What you have to do:
The answer required is how many lines of the following entries contain the word "LinkedIn", with no other words.
[Opening Material supplied section]
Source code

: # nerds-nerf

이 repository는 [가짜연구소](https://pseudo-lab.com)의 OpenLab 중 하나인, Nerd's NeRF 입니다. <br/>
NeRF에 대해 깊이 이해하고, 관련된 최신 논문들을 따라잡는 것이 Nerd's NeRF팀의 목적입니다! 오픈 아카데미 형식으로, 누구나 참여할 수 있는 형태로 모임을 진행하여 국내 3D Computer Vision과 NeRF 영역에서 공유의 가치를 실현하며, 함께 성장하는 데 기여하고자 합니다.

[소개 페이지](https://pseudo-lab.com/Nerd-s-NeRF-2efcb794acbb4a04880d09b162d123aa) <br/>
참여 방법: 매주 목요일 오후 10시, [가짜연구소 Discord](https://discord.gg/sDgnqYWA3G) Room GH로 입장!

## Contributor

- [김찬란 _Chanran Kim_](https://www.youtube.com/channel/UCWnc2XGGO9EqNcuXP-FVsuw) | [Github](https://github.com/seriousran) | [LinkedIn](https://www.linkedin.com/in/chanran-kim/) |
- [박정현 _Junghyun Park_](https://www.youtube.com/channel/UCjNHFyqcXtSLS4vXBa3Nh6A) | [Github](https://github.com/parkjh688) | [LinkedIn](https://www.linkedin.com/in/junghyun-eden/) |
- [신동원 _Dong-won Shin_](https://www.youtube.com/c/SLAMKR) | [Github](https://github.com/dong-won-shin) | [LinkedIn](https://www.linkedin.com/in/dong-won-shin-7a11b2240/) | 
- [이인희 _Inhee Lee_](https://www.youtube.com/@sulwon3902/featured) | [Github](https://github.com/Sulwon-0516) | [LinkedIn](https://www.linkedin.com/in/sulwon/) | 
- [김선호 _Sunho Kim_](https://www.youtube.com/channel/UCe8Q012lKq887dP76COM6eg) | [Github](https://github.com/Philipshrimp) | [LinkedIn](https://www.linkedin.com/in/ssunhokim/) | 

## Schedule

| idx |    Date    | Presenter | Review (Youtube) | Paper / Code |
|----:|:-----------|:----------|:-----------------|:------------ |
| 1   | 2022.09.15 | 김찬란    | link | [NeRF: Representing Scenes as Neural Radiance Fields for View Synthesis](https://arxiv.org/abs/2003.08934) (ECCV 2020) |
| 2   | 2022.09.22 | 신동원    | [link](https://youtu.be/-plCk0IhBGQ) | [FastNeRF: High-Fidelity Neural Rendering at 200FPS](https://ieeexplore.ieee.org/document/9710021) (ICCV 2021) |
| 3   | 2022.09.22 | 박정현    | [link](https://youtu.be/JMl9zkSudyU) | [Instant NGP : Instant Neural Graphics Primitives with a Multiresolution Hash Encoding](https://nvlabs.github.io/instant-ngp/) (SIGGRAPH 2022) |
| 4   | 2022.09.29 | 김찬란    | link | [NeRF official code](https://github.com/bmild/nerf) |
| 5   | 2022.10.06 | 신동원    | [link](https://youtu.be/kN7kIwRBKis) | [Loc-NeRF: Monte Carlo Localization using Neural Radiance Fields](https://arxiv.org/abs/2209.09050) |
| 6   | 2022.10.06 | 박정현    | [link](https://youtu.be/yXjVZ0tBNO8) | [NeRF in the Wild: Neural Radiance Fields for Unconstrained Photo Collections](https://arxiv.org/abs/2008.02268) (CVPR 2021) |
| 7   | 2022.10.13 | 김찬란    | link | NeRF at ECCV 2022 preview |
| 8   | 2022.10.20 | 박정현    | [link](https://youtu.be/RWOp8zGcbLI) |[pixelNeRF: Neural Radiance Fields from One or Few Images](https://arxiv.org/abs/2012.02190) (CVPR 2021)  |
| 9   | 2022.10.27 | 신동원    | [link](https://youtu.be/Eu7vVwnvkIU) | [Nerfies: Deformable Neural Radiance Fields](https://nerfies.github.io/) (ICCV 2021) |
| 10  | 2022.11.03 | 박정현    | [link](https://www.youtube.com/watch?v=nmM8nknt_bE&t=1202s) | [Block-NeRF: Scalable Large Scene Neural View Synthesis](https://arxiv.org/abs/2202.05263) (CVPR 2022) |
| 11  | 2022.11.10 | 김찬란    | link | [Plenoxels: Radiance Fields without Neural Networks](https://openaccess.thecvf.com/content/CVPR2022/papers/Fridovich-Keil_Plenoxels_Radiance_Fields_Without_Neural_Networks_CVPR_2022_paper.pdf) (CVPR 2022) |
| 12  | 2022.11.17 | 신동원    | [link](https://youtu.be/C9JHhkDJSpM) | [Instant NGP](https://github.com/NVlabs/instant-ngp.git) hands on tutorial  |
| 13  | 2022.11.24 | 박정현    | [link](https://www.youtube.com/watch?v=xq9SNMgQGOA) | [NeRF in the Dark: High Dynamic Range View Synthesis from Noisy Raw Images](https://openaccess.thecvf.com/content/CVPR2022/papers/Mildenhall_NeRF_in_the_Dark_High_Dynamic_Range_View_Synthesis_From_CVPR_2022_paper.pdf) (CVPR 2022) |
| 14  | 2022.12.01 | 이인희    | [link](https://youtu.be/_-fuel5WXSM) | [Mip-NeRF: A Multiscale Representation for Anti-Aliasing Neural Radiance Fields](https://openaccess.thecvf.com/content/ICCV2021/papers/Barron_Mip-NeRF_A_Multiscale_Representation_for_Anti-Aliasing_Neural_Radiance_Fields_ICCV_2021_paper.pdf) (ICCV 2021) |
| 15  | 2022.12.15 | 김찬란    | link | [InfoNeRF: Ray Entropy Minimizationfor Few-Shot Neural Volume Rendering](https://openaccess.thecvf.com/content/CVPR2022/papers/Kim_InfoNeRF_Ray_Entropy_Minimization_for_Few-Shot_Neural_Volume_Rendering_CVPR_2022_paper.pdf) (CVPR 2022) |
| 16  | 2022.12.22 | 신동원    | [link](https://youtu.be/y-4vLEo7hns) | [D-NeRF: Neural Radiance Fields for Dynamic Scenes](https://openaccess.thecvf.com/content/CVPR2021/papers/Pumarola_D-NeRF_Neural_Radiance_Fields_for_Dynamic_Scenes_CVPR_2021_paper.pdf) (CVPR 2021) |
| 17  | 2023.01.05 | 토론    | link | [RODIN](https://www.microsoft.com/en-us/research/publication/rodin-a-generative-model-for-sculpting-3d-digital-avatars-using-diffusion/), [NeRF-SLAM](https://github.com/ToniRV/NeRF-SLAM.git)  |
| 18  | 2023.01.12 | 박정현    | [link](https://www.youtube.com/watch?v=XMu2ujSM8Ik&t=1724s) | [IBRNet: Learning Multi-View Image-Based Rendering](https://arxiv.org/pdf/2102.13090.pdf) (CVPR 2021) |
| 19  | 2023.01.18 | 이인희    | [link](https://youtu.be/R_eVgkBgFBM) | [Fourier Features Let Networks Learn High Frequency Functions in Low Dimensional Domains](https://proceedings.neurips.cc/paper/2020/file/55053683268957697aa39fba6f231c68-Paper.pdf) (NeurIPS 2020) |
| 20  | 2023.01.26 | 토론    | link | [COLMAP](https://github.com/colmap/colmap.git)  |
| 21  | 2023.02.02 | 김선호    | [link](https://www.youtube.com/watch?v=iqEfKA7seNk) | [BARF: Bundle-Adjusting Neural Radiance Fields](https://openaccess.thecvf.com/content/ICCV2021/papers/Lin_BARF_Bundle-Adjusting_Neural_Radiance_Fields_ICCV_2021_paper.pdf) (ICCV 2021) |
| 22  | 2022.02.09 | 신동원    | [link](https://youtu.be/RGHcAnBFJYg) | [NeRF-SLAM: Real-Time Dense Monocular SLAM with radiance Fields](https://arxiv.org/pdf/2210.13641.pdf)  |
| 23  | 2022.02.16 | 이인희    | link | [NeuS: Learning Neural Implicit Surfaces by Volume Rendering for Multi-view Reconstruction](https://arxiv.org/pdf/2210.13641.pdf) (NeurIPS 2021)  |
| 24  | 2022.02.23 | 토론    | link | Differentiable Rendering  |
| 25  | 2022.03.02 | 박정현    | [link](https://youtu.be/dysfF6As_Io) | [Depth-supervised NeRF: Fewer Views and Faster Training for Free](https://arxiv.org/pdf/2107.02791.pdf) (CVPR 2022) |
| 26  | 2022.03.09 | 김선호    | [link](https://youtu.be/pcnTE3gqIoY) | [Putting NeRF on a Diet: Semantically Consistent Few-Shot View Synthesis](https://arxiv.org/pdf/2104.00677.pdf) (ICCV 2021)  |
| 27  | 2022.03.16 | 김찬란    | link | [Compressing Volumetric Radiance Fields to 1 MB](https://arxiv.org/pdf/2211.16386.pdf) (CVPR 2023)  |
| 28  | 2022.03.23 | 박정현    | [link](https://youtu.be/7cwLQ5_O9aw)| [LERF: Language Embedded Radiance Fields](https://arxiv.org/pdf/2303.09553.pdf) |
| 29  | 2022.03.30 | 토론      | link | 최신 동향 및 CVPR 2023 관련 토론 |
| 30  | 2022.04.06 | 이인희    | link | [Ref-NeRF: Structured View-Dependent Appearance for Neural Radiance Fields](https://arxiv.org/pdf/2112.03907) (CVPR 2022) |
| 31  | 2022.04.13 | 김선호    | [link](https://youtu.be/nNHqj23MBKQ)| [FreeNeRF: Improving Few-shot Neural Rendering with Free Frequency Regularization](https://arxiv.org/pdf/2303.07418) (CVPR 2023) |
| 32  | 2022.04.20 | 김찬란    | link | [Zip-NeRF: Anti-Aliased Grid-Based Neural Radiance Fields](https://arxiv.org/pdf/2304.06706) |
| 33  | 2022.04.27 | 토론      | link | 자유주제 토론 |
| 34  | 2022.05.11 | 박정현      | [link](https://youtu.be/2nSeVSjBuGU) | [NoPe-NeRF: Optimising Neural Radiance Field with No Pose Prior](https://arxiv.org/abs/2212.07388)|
[Closing Material supplied section]
Expected answer:
5